Under the circumstances, bills are being proposed to incorporate such value added common carriers into the Telecommunications Business Act. This is because boundaries between industries are disappearing with the evolution of the Internet, media and telecom industries, platform-centered ecosystems are being formed one after another, and more and more people are claiming that the same regulations should be applied without exceptions. 

Such bills have been proposed by People’s Party lawmaker Oh Se-jeong and Liberty Korea Party lawmaker Kim Seong-tae. The ruling Minjoo Party lawmaker Shin Gyeong-min is about to propose a similar amendment to the Telecommunications Business Act, too. 

The first bill focuses on mandatory data submission so that the government can look into competition situations in various markets such as portal, app store and SNS. The second bill is to impose the duty and make major Internet companies pay for the Communications Development Fund at the same time. The third bill includes the imposition of the duty along with a duty to protect users and a duty to inform video content users of the fact that the ads they watch before playing back their content can consume mobile data. 
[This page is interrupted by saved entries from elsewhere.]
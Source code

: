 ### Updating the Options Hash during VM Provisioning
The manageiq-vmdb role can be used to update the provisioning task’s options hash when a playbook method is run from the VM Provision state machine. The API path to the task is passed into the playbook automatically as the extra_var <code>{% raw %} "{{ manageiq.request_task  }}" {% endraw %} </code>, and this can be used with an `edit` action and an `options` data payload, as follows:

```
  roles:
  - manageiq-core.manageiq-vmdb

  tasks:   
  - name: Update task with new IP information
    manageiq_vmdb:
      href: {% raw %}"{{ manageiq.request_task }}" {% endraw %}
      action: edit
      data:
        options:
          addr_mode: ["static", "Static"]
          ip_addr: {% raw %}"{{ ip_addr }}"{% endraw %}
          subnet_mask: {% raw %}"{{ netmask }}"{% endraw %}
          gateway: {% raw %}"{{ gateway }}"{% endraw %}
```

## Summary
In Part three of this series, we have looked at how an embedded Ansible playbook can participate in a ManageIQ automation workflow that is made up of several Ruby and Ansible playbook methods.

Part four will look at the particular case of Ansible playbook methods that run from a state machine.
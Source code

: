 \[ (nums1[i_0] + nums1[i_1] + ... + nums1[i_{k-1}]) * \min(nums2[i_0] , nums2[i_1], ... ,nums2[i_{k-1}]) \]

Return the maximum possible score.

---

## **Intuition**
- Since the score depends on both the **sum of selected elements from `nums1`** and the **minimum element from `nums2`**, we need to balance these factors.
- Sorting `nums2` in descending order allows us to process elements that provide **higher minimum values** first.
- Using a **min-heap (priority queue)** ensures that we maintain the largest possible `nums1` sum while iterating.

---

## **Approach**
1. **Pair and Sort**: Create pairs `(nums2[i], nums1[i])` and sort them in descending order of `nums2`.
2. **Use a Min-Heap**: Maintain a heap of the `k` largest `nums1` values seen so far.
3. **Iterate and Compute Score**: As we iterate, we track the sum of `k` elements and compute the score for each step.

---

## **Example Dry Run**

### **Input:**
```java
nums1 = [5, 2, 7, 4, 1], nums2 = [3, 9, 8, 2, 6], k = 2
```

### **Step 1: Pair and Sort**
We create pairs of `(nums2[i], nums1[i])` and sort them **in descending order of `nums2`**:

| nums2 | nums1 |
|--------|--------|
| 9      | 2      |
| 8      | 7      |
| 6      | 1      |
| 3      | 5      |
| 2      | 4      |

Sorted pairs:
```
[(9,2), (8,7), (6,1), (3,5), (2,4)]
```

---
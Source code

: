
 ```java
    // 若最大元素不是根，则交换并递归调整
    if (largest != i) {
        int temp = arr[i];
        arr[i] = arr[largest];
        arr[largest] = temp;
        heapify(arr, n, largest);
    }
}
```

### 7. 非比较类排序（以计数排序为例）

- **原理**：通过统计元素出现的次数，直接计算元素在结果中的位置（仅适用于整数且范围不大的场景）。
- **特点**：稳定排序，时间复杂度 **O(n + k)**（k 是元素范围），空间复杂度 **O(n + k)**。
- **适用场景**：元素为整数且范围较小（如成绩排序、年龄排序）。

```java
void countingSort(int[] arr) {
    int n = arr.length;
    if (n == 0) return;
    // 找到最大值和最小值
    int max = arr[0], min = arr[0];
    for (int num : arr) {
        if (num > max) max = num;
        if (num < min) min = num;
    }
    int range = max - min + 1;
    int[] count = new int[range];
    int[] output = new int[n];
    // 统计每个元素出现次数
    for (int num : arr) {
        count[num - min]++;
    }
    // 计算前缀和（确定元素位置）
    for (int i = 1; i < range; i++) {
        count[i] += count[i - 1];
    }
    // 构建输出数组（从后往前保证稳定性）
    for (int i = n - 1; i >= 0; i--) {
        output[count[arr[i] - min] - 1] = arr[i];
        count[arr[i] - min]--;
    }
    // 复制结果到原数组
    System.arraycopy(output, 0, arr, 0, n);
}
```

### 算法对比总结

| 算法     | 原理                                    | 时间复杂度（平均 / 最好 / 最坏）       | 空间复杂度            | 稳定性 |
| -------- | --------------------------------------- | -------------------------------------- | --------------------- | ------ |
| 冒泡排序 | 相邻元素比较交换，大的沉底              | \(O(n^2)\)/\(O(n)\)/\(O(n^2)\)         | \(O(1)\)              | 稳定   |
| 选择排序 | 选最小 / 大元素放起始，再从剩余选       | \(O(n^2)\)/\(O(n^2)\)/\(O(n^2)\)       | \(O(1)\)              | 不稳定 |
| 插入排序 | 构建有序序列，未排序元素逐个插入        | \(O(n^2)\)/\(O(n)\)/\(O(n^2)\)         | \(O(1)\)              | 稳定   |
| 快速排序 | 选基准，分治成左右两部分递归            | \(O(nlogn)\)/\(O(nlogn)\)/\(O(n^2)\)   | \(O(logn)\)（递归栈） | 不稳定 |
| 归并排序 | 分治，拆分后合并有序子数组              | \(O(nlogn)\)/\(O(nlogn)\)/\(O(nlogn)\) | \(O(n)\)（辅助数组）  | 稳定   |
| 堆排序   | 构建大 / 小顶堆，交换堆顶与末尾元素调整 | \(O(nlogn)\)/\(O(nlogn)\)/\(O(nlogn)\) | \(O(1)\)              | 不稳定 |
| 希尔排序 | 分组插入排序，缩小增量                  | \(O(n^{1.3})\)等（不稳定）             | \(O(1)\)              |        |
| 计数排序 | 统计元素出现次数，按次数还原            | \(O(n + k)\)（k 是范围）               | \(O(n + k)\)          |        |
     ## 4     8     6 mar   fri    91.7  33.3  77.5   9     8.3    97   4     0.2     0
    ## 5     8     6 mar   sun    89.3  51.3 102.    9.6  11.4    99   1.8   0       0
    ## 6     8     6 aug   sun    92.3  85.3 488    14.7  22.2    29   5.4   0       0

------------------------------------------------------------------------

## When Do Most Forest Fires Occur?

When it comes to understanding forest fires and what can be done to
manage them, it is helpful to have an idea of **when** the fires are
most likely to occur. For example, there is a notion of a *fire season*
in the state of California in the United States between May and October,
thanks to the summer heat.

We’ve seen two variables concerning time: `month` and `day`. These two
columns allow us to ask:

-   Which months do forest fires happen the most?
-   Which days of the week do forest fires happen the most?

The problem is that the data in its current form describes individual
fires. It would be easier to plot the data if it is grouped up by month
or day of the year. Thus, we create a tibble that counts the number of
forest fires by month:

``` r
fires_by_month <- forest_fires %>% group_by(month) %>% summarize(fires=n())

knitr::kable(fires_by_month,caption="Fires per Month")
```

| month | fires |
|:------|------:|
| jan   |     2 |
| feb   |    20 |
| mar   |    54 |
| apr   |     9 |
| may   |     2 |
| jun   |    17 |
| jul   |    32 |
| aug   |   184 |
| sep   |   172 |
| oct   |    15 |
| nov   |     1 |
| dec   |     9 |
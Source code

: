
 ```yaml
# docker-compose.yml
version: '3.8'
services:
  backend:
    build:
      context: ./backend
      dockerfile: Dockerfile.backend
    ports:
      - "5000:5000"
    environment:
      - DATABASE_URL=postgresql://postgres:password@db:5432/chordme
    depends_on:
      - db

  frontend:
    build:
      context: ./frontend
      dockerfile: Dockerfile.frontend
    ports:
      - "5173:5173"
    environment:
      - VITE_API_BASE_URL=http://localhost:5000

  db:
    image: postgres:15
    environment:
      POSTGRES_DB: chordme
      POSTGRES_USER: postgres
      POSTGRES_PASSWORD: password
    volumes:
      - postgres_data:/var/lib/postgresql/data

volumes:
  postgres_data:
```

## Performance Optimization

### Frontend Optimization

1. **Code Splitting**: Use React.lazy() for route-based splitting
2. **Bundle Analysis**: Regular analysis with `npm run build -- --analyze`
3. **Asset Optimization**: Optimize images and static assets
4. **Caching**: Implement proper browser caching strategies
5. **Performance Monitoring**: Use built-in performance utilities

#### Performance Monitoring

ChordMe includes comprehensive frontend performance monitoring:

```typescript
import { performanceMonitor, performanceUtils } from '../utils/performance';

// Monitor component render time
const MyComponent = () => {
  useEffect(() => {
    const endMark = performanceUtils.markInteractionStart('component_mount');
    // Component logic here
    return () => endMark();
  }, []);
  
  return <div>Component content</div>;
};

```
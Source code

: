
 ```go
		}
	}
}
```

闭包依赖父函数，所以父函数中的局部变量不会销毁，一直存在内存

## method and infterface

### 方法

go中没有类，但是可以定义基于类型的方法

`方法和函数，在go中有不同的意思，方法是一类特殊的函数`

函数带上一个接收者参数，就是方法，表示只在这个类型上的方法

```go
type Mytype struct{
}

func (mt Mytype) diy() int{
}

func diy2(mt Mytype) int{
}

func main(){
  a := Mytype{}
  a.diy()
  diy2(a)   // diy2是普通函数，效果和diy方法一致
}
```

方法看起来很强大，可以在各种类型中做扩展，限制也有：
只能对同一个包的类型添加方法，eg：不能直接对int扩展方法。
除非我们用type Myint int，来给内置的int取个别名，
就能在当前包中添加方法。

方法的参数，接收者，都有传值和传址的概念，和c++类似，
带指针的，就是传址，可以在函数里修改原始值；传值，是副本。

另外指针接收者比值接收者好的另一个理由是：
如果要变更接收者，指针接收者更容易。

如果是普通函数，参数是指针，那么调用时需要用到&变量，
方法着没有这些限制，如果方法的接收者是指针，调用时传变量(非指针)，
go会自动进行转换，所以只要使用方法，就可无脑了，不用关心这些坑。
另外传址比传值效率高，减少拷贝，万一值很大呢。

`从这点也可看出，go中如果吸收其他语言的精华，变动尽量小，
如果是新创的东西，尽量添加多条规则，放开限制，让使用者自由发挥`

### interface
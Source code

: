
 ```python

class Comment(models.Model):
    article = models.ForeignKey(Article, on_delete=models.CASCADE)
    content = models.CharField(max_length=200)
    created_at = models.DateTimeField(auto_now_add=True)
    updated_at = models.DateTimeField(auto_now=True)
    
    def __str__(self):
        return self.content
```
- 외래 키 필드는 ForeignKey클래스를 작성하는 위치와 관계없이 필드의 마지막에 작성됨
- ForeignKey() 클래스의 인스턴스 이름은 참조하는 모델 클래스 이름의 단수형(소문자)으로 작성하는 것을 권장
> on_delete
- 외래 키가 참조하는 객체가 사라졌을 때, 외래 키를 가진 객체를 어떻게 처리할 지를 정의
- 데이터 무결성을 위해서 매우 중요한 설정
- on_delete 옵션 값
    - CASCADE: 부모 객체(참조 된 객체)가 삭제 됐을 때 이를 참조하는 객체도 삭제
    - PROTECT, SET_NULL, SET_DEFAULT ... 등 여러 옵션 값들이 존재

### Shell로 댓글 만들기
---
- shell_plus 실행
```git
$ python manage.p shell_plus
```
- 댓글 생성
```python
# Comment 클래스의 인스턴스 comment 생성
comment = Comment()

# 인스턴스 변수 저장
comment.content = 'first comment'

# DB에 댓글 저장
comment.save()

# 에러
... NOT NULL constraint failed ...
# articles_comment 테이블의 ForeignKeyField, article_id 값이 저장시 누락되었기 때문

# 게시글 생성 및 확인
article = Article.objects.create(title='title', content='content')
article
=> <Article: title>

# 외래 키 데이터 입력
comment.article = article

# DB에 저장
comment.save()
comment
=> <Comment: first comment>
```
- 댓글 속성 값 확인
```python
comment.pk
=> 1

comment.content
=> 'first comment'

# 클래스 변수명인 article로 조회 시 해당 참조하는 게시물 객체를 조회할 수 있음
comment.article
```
Although some point out these attempts may be in violation of the KORUS FTA, the consensus is that each of the attempts is not problematic unless it targets a certain company by, for example, being given the name of Google Act or the like. According to the Annex on Telecommunications of the KORUS FTA, regulations applied to value added common carriers should be transparent and rational.

“The United States is currently looking to change its privacy protection rules with regard to platform businesses, Germany is currently running a market monitoring organization in order to prepare platform-related laws and rules, and the South Korean lawmakers’ bills do not violate the KORUS FTA as I see it,” said Shin Min-soo, professor of business administration at Hanyang University. 

In the meantime, some in the industry are saying that those bills may ultimately hinder the innovation of the Internet industry by strengthening the regulations on Internet companies to the same level of those on telecom operators although the bills have been derived from the recognition that foreign as well as local Internet companies in South Korea should fulfill their social responsibilities. 

“More regulations based on the revision of the Telecommunications Business Act is no solution to the discrimination issue in the industry,” said Choi Seong-jin, Secretary General of the Korea Internet Corporations Association, continuing, “In this context, regulations regarding personal information protection and those applied to juveniles, to which foreign Internet companies are not subject now, need to be adjusted or altered.”